Al liceo classico statale Giulio Cesare di Roma è comparsa una "lista di stupri" nei bagni dei ragazzi.

Accanto, erano riportati i nomi e i cognomi di una decina di studentesse.

"Quanto successo al liceo Giulio Cesare, con pesanti offese sessiste rivolte ad alcune studentesse, è un fatto grave che va indagato e sanzionato duramente. Con le nuove norme la scuola ha tutti gli elementi per procedere. Verificheremo anche come stanno andando all'interno del liceo i corsi di educazione al rispetto della donna e di educazione alle relazioni previsti per la prima volta obbligatoriamente dalle nuove Linee guida sulla educazione civica e che lo scorso anno hanno dato risultati molto importanti nella gran parte delle scuole superiori italiane.

Il rispetto è un valore imprescindibile. Nella scuola italiana non vi è spazio per la violenza e la discriminazione". Così interviene il ministro dell'Istruzione, Giuseppe Valditara.

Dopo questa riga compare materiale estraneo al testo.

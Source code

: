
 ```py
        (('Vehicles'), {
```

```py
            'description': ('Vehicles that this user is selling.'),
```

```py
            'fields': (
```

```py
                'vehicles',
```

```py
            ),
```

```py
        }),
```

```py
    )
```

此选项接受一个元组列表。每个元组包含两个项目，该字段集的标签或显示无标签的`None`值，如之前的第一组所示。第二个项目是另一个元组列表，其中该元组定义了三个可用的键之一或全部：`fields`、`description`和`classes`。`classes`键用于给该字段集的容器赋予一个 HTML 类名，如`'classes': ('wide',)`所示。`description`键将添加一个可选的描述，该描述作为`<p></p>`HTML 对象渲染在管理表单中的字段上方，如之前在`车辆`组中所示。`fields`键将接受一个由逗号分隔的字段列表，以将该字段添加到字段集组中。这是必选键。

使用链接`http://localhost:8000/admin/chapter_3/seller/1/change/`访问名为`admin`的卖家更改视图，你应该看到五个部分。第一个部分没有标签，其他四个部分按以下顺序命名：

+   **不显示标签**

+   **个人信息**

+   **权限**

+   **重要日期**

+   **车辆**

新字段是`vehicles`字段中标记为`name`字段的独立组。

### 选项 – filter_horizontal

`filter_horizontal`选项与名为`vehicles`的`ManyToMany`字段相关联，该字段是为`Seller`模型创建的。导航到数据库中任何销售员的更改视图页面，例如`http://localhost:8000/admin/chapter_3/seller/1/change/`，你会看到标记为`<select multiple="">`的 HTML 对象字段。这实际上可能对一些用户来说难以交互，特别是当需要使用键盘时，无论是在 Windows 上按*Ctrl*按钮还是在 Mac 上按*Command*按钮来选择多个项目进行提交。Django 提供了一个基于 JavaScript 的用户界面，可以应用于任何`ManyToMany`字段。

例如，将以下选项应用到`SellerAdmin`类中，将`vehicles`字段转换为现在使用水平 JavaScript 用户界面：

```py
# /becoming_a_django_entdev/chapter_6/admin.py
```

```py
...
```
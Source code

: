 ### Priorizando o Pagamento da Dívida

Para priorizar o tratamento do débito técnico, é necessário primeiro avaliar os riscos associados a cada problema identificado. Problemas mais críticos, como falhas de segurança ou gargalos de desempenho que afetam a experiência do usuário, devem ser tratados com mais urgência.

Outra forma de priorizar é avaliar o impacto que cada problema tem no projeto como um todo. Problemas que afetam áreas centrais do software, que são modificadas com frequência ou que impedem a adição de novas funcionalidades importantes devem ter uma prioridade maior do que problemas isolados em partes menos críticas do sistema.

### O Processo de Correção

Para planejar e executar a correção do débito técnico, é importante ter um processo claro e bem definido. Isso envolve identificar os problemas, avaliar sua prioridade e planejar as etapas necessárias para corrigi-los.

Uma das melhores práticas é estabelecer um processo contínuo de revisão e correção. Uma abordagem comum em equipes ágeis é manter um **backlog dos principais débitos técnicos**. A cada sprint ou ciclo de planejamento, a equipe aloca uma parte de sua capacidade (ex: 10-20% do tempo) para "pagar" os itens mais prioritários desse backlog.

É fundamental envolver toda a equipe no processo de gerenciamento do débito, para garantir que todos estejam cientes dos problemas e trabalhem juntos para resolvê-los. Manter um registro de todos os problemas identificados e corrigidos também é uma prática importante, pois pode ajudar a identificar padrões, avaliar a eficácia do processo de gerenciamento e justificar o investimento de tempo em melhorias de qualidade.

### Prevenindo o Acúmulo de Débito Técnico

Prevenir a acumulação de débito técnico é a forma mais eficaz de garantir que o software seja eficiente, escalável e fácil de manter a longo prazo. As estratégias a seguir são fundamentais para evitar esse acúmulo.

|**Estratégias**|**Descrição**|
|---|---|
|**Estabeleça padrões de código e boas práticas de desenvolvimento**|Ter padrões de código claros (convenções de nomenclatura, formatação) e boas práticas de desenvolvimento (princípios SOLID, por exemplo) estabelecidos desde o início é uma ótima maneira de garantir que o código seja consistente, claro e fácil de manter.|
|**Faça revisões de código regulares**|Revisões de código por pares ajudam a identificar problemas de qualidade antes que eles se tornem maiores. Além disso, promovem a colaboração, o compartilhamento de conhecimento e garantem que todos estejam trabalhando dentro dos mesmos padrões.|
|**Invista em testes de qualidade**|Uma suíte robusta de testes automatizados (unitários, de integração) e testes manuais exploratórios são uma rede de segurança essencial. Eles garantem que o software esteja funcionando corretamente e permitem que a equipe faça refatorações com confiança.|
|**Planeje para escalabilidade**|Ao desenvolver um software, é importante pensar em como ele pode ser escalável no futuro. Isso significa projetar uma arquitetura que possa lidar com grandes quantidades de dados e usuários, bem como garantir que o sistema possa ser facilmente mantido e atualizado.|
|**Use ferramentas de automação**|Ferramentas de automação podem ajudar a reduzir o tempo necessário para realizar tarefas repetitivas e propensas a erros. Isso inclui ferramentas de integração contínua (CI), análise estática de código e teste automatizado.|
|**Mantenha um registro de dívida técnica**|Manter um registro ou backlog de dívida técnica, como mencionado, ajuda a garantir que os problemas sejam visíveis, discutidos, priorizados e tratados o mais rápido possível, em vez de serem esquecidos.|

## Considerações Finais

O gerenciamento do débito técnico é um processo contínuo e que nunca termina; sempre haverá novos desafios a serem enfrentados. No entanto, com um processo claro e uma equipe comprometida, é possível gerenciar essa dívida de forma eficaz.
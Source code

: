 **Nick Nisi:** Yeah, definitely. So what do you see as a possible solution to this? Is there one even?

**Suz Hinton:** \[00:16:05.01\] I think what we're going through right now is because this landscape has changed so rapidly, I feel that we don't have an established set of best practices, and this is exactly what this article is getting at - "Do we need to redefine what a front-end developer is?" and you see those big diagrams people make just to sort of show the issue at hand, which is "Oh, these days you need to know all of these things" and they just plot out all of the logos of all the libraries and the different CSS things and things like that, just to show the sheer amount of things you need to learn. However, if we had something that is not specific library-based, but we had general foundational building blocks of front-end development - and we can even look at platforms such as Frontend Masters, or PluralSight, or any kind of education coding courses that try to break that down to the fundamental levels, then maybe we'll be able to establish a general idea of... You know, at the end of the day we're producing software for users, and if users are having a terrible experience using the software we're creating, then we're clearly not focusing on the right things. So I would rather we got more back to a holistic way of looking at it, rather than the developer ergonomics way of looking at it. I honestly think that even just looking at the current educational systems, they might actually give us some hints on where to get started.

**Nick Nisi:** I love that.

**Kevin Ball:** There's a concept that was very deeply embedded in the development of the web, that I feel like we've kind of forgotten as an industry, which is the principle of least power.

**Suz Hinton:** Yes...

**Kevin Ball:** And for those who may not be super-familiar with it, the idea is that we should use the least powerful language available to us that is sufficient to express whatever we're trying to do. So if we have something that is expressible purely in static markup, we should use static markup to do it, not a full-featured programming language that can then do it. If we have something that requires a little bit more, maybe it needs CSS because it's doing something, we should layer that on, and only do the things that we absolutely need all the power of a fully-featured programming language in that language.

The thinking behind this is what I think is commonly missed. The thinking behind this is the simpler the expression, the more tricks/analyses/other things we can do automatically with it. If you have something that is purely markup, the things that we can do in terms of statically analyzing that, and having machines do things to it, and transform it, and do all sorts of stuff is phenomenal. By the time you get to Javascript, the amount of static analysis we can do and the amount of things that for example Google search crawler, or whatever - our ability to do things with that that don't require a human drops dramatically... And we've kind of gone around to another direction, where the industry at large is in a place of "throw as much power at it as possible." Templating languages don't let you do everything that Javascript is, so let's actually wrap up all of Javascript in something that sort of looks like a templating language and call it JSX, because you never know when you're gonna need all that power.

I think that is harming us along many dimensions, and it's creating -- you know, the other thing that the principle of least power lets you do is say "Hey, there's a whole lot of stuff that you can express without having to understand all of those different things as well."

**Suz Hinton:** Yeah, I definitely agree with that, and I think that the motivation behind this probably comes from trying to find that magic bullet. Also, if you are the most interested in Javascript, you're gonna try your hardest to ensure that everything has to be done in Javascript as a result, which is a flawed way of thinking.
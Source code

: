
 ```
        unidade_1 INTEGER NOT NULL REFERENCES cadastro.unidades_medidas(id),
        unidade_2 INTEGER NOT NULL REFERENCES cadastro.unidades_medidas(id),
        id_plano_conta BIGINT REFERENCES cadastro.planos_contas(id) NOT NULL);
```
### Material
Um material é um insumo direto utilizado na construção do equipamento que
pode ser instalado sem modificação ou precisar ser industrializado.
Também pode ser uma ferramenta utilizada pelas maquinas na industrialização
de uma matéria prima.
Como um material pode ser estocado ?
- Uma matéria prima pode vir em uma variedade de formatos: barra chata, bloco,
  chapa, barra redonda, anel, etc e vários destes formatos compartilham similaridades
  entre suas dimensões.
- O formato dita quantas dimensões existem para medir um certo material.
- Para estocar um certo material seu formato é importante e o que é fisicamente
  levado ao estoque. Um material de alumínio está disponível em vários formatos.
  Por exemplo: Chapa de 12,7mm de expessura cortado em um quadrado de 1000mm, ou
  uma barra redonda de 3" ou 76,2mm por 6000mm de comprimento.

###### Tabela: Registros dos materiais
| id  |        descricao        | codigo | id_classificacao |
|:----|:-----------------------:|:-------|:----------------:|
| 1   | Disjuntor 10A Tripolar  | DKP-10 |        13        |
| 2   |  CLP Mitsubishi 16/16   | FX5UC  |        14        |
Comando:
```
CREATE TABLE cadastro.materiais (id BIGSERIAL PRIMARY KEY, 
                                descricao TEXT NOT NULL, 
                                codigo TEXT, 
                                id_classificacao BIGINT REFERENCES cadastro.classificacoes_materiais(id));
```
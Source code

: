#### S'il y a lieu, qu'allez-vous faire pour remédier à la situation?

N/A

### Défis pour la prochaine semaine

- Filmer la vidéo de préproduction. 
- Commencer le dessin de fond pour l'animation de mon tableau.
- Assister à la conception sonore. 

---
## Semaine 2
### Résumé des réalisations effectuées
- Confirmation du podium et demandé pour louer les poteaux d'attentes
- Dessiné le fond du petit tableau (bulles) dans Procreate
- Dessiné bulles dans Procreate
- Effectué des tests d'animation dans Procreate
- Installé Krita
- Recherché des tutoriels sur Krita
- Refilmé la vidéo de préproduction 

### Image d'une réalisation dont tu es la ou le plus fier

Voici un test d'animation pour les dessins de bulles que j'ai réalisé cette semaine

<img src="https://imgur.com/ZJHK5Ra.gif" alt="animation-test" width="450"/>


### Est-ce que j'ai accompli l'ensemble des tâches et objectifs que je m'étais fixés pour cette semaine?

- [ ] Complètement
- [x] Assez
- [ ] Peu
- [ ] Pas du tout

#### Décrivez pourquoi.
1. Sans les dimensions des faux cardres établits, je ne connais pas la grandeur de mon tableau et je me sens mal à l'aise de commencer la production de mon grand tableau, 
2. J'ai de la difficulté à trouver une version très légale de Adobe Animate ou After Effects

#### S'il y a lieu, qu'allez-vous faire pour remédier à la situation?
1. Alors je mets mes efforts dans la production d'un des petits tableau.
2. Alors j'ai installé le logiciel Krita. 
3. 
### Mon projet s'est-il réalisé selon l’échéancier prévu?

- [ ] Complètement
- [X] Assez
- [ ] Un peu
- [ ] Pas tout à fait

"A fronte degli ottusi graffiti vandalici apparsi nei servizi igienici del nostro liceo, si ribadisce fortemente la condanna nei confronti di qualsivoglia stereotipo e violenza di genere sia essa fisica, verbale, psicologica o digitale. Il Giulio Cesare non è aperto alla violenza; il nostro liceo non vuol essere ricettacolo d'intolleranza", ha scritto in una circolare la dirigente scolastica, Paola Senesi. "Il liceo classico statale Giulio Cesare - prosegue la preside Senesi - si riconosce fortemente nei valori costituzionali ed è quotidianamente impegnato ad argomentarli, trasmetterli e renderne partecipi le nuove generazioni nelle proprie aule e sul territorio. Al pieno sostegno nei confronti delle attività formative che docenti e studenti vorranno mettere in atto per far emergere ancora una volta il bel volto della scuola in cui ogni forma di violenza viene bandita, si uniscono il sostegno e l'affettuosa solidarietà nei confronti delle studentesse e degli studenti coinvolti in questa scriteriata esternazione.